Foot Locker Inc. (FL) - Get Report shares surged Wednesday after the athletic apparel retailer posted stronger-than-expected third quarter earnings after the closing bell Tuesday that defied the sector's disappointing session ahead of this season's Black Friday shopping event.
Foot Locker said non-GAAP earnings for the three months ending on November 3 came in at 95 cents a share, topping the Street forecast of 92 cents and rising 9.2% from the same period last year. Overall group revenues slipped marginally from last year, to $1.86 billion, but again came in ahead of analysts' estimates, as same store sales growth was tabbed at a better-than-expected 2.9%.
"The third quarter was a good one for us," CEO Dick Johnson told investors on a conference call late Tuesday. "We believe this positive performance should translate into the fourth quarter as well.

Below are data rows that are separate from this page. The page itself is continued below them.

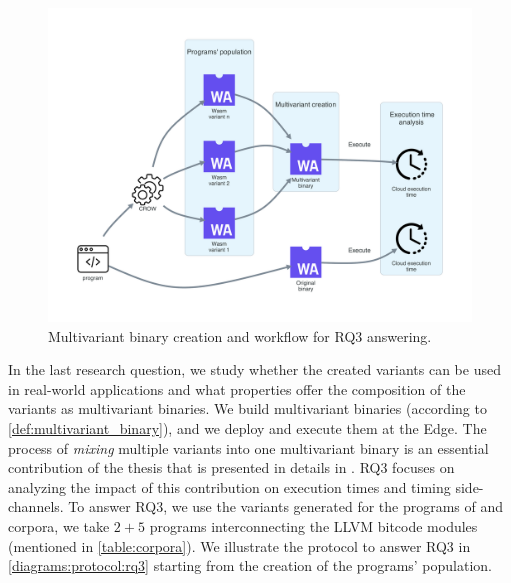 
\section{\rqthree}
\label{rq3:method}




\newcommand{\mewe}{MEWE\xspace}

\begin{figure}[h]
    \centering
    \includegraphics[width=0.8\linewidth]{diagrams/Rq3.pdf}
    \caption{Multivariant binary creation and workflow for RQ3 answering.}
    \label{diagrams:protocol:rq3}
\end{figure}

In the last research question, we study whether the created variants can be used in real-world applications and what properties offer the composition of the variants as multivariant binaries. We build multivariant binaries (according to \autoref{def:multivariant_binary}), and we deploy and execute them at the Edge. The process of \emph{mixing} multiple variants into one multivariant binary is an essential contribution of the thesis that is presented in details in \cite{2021arXiv210808125C}. RQ3 focuses on analyzing the impact of this contribution on execution times and timing side-channels. To answer RQ3, we use the variants generated for the programs of \corpussodium and \corpusqrcode corpora, we take $2 + 5$ programs interconnecting the LLVM bitcode modules (mentioned in \autoref{table:corpora}). We illustrate the protocol to answer RQ3 in \autoref{diagrams:protocol:rq3} starting from the creation of the programs' population.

But we are not resting, we're excited about the long-term growth opportunities we are developing to drive a further emotional connection with our consumers."

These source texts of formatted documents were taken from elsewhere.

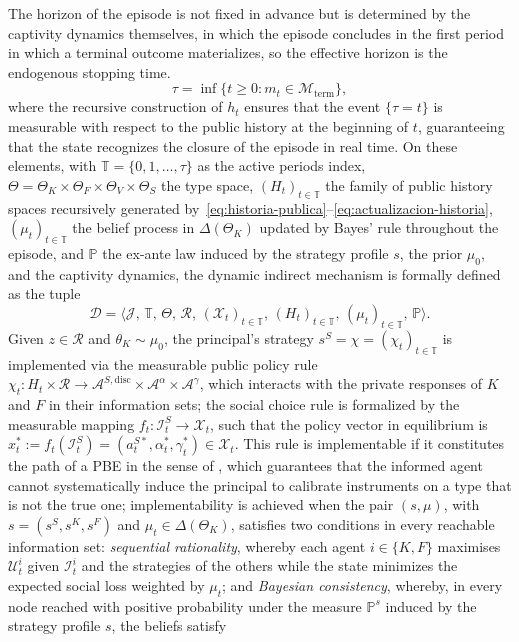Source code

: \documentclass[pdflatex,sn-mathphys-ay]{sn-jnl}
\theoremstyle{plain}
\theoremstyle{definition}
\newcommand{\Prob}{\mathbb{P}}
\newcommand{\ThetaK}{\Theta_K}
\newcommand{\1}{\mathbf{1}}
\begin{document}
The horizon of the episode is not fixed in advance but is determined by the captivity dynamics themselves, in which the episode concludes in the first period in which a terminal outcome materializes, so the effective horizon is the endogenous stopping time.
\begin{equation}
\tau=\inf\{t\geq 0:m_t\in\mathcal{M}_{\mathrm{term}}\},\label{eq:stopping-time}
\end{equation}
where the recursive construction of $h_t$ ensures that the event $\{\tau=t\}$ is measurable with respect to the public history at the beginning of $t$, guaranteeing that the state recognizes the closure of the episode in real time. On these elements, with $\mathbb{T}=\{0,1,\ldots,\tau\}$ as the active periods index, $\Theta=\ThetaK\times\Theta_F\times\Theta_V\times\Theta_S$ the type space, $(H_t)_{t\in\mathbb{T}}$ the family of public history spaces recursively generated by~\eqref{eq:historia-publica}--\eqref{eq:actualizacion-historia}, $(\mu_t)_{t\in\mathbb{T}}$ the belief process in $\Delta(\ThetaK)$ updated by Bayes' rule throughout the episode, and $\Prob$ the ex-ante law induced by the strategy profile $s$, the prior $\mu_0$, and the captivity dynamics, the dynamic indirect mechanism is formally defined as the tuple
\[
\mathcal{D}=\bigl\langle\mathcal{J},\,\mathbb{T},\,\Theta,\,\mathcal{R},\,(\mathcal{X}_t)_{t\in\mathbb{T}},\,(H_t)_{t\in\mathbb{T}},\,(\mu_t)_{t\in\mathbb{T}},\,\Prob\bigr\rangle.
\]
Given $z\in\mathcal{R}$ and $\theta_K\sim\mu_0$, the principal's strategy $s^S=\chi=(\chi_t)_{t\in\mathbb{T}}$ is implemented via the measurable public policy rule $\chi_t\colon H_t\times\mathcal{R}\to\mathcal{A}^{S,\mathrm{disc}}\times\mathcal{A}^{\alpha}\times\mathcal{A}^{\gamma}$, which interacts with the private responses of $K$ and $F$ in their information sets; the social choice rule is formalized by the measurable mapping $f_t\colon\mathcal{I}_t^S\to\mathcal{X}_t$, such that the policy vector in equilibrium is $x_t^\ast:=f_t(\mathcal{I}_t^S)=(a_t^{S\ast},\alpha_t^\ast,\gamma_t^\ast)\in\mathcal{X}_t$. This rule is implementable if it constitutes the path of a PBE in the sense of \citet{FudenbergTirole1991}, which guarantees that the informed agent cannot systematically induce the principal to calibrate instruments on a type that is not the true one; implementability is achieved when the pair $(s,\mu)$, with $s=(s^S,s^K,s^F)$ and $\mu_t\in\Delta(\ThetaK)$, satisfies two conditions in every reachable information set: \emph{sequential rationality}, whereby each agent $i\in\{K,F\}$ maximises $\mathcal{U}_t^i$ given $\mathcal{I}_t^i$ and the strategies of the others while the state minimizes the expected social loss weighted by $\mu_t$; and \emph{Bayesian consistency}, whereby, in every node reached with positive probability under the measure $\Prob^s$ induced by the strategy profile $s$, the beliefs satisfy
\end{document}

"These include having the most sought-after assortments, partnering with the best brands in the world to deliver innovative products and storytelling and bringing incredible experiences to consumers through our improving digital capabilities and progress on making our stores even more unique and exciting destinations," he added.
Foot Locker shares were marked 15.5% higher at $53.17 each, the highest since late June and a move swings the stock into positive territory for the year and value the New York, N.Y.-based retailer at just over $6.1 billion.
"Last quarter, we were surprised that the company's results weren't better, and, this quarter, we're surprised they weren't worse," said Pivotal Research Group analyst Mitch Kummentz. "We believe Foot Locker's running strength speaks to the benefit of improved depth and flow of premium product, and we expect this to help drive the company's (fourth quarter same store sales) as well."